Wednesday, December 22, 2021

Two thirds of ACA enrollment growth is in 11 nonexpansion states. Nearly half is in Florida and Texas

CMS announced today that plan selections for 2022 in the ACA marketplace have reached an all-time high of 13.6 million. That's up from 12.0 million as of the end of Open Enrollment (OE) for 2021, a 13% increase so far. [Update: Per Charles Gaba, the total as of Dec. 15 last year was 11.6 million, as most of the 15 SBEs' Open Enrollment seasons did not end on Dec. 15. See note at bottom]

As in last year's OE and this year's emergency SEP, enrollment growth was overwhelmingly concentrated in states that have refused to enact the ACA Medicaid expansion. Enrollment increased by 1.7 million in 33 states using, the federal exchange -- and 1.3 million of that increase was in the 11 remaining holdout states (excluding Wisconsin, which has no coverage gap), a 25% year-over-year increase in those states. Enrollment in Florida and Texas increased by 900,000.  

Over two years, from OE for 2020 to OE through Dec. 15 for 2022, enrollment in these 11 states has increased by 1.8 million, or 38%.

*Nonexpansion states as of OE 2022, excluding Wisconsin, which has no coverage gap. all-state totals are for the 33 states using the federal exchange this year.
 Source: Charles Gaba, OE snapshots as of Dec. 15, 2021-22, 2020-2021; see also CMS week 6 snapshots, OE for 2022, 2021

In nonexpansion states, eligibility for marketplace subsidies begins at incomes of 100% of the Federal Poverty Level, as opposed to 138% FPL, the Medicaid eligibility threshold, in expansion states. Since the American Rescue Plan Act passed last March, benchmark silver coverage with strong Cost Sharing Reduction has been free to enrollees with incomes up to 150% FPL. During the emergency Special Enrollment Period that ran from Feb. 15 through Aug. 15 this year on (the federal exchange, used by all nonexpansion states), fully half of enrollees in nonexpansion states had income under 150% FPL. As of the end of August of this year, enrollment in 13 nonexpansion states (including Oklahoma, which expanded as of July 1 this year, and Missouri, which opened the gates on Oct. 1) was up 44% over enrollment in August 2019.

I have many times reviewed the myriad forces pushing enrollment in nonexpansion states during the pandemic: the fear of being uninsured; the supplemental unemployment income provided by the March 2020 CARES Act, which probably pushed many incomes over the 100% FPL eligibility threshold; the free coverage offered to anyone who received any UI income in 2021; and the massive subsidy boosts in the American Rescue Plan Act, which, as noted above, made high-value coverage free at incomes up to 150% FPL and very affordable (no more than 2% of income for a benchmark silver plan) up to 200% FPL. A fuller discussion is here.

Conversely, Jenny Chumbley Hogue, a broker based near Dallas, notes:

In my little corner of Texas, its not the 100%'ers that moved back, its the people who were getting killed with the subsidy cap pre-ARPA.   A lot of conversations started with "is it true I can get a subsidy if my wife and I make more than $70K?".

A broker's clients are likely to be more affluent than average marketplace enrollees, I think.
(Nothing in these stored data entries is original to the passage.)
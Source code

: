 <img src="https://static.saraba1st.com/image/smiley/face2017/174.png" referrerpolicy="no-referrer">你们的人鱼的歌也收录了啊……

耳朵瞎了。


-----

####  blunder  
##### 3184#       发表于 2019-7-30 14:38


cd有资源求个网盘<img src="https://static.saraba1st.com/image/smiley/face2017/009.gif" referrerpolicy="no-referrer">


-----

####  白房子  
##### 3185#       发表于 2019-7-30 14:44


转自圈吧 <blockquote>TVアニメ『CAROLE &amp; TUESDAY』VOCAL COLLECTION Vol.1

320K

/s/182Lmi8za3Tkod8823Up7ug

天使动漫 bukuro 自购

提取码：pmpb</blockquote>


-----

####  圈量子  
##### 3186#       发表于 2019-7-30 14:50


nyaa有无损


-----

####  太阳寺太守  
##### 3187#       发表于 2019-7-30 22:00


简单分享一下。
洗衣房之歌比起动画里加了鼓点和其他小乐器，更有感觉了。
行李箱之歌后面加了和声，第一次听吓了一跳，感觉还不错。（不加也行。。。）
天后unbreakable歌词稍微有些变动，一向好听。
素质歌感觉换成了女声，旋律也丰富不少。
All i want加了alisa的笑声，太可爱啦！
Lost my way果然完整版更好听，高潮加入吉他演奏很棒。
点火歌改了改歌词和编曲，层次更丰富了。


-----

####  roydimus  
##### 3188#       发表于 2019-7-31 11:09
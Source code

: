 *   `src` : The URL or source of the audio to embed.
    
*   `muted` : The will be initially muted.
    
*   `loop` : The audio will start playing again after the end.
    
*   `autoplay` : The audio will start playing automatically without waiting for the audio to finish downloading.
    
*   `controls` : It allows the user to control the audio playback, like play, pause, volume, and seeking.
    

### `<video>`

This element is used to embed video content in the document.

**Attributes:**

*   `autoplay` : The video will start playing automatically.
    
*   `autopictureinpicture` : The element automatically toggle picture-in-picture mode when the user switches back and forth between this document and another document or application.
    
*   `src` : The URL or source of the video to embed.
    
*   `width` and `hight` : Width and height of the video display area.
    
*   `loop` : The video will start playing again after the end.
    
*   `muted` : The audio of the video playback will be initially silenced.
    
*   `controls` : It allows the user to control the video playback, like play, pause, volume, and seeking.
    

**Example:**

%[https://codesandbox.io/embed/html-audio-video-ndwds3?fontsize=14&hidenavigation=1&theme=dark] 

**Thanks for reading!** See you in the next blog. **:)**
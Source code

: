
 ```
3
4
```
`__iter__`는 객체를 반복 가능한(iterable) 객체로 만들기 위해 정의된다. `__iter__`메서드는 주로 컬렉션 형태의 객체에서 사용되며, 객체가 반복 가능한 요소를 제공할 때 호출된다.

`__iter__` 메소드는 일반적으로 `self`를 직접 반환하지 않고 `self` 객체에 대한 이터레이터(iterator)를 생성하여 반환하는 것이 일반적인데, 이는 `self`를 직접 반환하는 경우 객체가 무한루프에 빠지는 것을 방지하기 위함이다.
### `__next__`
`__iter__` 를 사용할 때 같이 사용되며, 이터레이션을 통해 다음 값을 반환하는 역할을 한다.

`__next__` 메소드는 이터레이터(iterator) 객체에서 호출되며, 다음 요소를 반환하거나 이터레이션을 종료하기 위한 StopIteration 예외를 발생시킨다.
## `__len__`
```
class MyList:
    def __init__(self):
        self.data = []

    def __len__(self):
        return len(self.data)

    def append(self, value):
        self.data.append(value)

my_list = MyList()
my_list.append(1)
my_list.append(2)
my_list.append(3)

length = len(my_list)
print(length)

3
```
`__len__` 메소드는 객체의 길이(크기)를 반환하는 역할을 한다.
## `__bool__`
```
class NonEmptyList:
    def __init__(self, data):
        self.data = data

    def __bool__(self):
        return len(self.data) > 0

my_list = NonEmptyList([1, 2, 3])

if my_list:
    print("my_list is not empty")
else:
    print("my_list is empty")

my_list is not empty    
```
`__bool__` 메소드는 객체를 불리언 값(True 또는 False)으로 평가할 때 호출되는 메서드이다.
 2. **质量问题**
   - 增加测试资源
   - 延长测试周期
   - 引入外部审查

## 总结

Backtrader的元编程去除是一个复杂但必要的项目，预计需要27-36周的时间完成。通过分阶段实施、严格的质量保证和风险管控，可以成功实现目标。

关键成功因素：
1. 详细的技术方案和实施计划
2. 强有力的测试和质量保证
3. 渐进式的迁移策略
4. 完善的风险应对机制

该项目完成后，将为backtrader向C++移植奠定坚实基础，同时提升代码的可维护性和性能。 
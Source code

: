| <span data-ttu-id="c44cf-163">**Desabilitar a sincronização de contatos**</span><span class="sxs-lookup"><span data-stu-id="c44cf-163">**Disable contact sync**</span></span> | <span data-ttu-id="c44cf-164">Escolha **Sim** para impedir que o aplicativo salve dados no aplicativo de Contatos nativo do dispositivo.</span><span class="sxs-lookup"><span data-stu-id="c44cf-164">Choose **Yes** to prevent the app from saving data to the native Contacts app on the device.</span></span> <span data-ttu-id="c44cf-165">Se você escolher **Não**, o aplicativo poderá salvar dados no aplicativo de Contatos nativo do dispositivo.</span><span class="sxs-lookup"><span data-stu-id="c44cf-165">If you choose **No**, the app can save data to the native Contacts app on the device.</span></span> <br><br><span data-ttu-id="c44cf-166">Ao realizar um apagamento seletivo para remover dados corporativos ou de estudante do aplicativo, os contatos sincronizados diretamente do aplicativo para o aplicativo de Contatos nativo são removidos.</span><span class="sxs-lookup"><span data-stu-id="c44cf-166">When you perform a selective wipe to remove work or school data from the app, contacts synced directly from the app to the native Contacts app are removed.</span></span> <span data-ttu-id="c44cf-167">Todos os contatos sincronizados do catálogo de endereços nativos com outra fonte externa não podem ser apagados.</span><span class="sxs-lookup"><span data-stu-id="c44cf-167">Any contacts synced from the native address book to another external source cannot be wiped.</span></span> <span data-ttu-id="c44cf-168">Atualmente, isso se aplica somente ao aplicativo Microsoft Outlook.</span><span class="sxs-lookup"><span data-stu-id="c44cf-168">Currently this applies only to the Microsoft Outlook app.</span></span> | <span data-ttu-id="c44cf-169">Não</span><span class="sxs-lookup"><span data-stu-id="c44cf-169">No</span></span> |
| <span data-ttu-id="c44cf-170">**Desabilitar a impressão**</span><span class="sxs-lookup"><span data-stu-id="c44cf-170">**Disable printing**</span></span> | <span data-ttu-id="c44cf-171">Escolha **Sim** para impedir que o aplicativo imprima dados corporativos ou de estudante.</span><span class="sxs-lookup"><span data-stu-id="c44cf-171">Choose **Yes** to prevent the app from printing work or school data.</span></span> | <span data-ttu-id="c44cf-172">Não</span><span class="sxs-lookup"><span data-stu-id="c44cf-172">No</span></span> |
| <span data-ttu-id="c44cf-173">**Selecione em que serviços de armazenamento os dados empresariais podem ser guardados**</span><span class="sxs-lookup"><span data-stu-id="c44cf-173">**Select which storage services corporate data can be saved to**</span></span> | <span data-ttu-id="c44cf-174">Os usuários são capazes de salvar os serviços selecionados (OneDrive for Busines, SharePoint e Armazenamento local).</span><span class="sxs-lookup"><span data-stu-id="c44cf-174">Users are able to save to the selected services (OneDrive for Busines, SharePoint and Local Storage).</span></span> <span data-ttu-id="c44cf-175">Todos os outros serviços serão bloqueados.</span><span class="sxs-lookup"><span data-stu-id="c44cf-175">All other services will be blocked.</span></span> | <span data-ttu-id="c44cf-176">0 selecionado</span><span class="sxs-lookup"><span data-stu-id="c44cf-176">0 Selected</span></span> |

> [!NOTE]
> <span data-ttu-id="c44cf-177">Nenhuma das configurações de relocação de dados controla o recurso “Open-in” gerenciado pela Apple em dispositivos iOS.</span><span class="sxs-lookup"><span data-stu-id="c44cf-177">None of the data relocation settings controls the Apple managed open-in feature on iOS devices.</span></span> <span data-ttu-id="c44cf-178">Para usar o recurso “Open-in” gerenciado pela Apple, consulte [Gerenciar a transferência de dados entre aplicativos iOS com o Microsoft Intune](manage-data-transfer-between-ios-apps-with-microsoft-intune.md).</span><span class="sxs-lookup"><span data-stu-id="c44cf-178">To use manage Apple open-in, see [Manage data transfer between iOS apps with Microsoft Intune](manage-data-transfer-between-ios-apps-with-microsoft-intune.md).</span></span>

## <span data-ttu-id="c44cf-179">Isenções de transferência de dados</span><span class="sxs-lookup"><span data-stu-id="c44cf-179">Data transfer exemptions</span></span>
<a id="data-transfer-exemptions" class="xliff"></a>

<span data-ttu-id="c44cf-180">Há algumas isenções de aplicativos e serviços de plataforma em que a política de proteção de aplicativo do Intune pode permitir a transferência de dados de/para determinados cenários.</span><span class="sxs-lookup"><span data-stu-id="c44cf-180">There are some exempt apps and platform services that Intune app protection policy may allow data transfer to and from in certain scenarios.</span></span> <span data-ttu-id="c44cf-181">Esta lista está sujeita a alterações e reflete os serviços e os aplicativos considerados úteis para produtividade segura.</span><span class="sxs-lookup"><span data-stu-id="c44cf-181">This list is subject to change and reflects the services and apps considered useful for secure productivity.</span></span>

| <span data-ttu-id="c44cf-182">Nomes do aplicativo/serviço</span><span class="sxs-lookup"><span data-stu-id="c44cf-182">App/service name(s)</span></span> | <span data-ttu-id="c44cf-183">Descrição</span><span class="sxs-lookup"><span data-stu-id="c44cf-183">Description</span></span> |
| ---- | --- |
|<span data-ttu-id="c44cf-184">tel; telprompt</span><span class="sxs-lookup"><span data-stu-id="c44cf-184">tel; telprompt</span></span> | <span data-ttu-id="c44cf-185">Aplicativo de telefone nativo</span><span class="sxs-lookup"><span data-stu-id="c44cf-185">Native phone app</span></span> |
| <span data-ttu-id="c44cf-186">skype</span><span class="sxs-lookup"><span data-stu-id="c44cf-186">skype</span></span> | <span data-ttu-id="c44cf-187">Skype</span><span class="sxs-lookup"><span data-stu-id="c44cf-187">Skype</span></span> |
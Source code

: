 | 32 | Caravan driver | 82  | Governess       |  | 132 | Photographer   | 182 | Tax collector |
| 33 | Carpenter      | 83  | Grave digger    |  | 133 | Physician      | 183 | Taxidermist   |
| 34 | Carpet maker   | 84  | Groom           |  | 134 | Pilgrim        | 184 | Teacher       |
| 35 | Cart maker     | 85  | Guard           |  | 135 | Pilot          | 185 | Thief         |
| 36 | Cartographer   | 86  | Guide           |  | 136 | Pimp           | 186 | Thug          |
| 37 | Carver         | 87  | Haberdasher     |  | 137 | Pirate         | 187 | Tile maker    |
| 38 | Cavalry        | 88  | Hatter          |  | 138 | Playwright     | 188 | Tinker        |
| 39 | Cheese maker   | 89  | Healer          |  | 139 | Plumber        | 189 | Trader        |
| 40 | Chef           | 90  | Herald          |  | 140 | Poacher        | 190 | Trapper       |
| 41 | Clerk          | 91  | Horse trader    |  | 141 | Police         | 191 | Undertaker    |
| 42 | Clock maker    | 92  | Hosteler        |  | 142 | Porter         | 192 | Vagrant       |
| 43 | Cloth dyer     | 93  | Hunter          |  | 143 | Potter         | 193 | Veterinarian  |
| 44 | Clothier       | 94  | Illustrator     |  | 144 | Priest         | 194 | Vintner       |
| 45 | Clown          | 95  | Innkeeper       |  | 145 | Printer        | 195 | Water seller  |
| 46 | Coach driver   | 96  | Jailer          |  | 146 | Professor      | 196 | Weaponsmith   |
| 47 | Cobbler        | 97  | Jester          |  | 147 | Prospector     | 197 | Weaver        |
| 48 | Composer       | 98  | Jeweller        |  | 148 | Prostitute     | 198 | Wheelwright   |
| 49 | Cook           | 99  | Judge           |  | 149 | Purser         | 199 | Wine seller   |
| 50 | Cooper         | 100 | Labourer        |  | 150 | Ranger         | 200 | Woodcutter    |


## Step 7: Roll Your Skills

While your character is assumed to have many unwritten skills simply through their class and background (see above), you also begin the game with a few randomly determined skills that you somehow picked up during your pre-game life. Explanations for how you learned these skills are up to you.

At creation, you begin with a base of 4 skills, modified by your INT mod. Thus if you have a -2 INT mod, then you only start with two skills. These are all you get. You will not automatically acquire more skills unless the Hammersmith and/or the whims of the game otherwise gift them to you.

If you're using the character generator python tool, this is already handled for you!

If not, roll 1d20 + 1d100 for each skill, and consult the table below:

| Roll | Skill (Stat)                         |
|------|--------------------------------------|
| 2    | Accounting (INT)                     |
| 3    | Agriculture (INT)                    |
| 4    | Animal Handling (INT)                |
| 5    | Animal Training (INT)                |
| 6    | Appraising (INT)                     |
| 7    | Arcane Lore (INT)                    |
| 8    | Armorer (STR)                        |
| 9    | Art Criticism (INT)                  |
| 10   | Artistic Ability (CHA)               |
During the emergency SEP, 12% of new enrollees in states had incomes over 400% FPL, the pre-ARPA cutoff point for subsidy eligibility. The final enrollment report, released in the spring will break out enrollment by income.

Note that while the Trump administration cut the OE period in states to six weeks, Nov. 1 -- December 15, the Biden administration has extended the deadline to Jan. 15. Thus this year's OE is still not over (and most state-based exchanges also extend OE into January).  Note also that "plan selections" in OE are not all effectuated; the year's first "effectuated enrollment" total, as of February or March, has historically run from 6% to 18% below the OE signup total. During the Trump years, this attrition declined, perhaps because those who sign up during the shorter OE are more motivated than the latecomers who select plans after the deadline for Jan. 1 coverage (Dec. 15) has passed, in years when that is possible.


Correction: As noted above, as of Dec. 15, total enrollment in marketplace plans is up by 2.0 million year-over-year. The tables above are apples-to-apples, because OE for 2021 ended on December 15 in states, but the 12.0 million total for all states in 2021 that I originally cited, taken from the Public Use Files published in the spring, includes subsequent enrollments in the state-based marketplaces. Charles Gaba has totals for the SBEs dating from 12/15 last year, and on that basis, enrollment in this year's SBEs (3 of which were on last year) is also up by several hundred thousand. Measured from 12/15/20 to 12/15/21, the increase in the nonexpansion states accounts for 2/3 of the national total, not 80% as I first stated.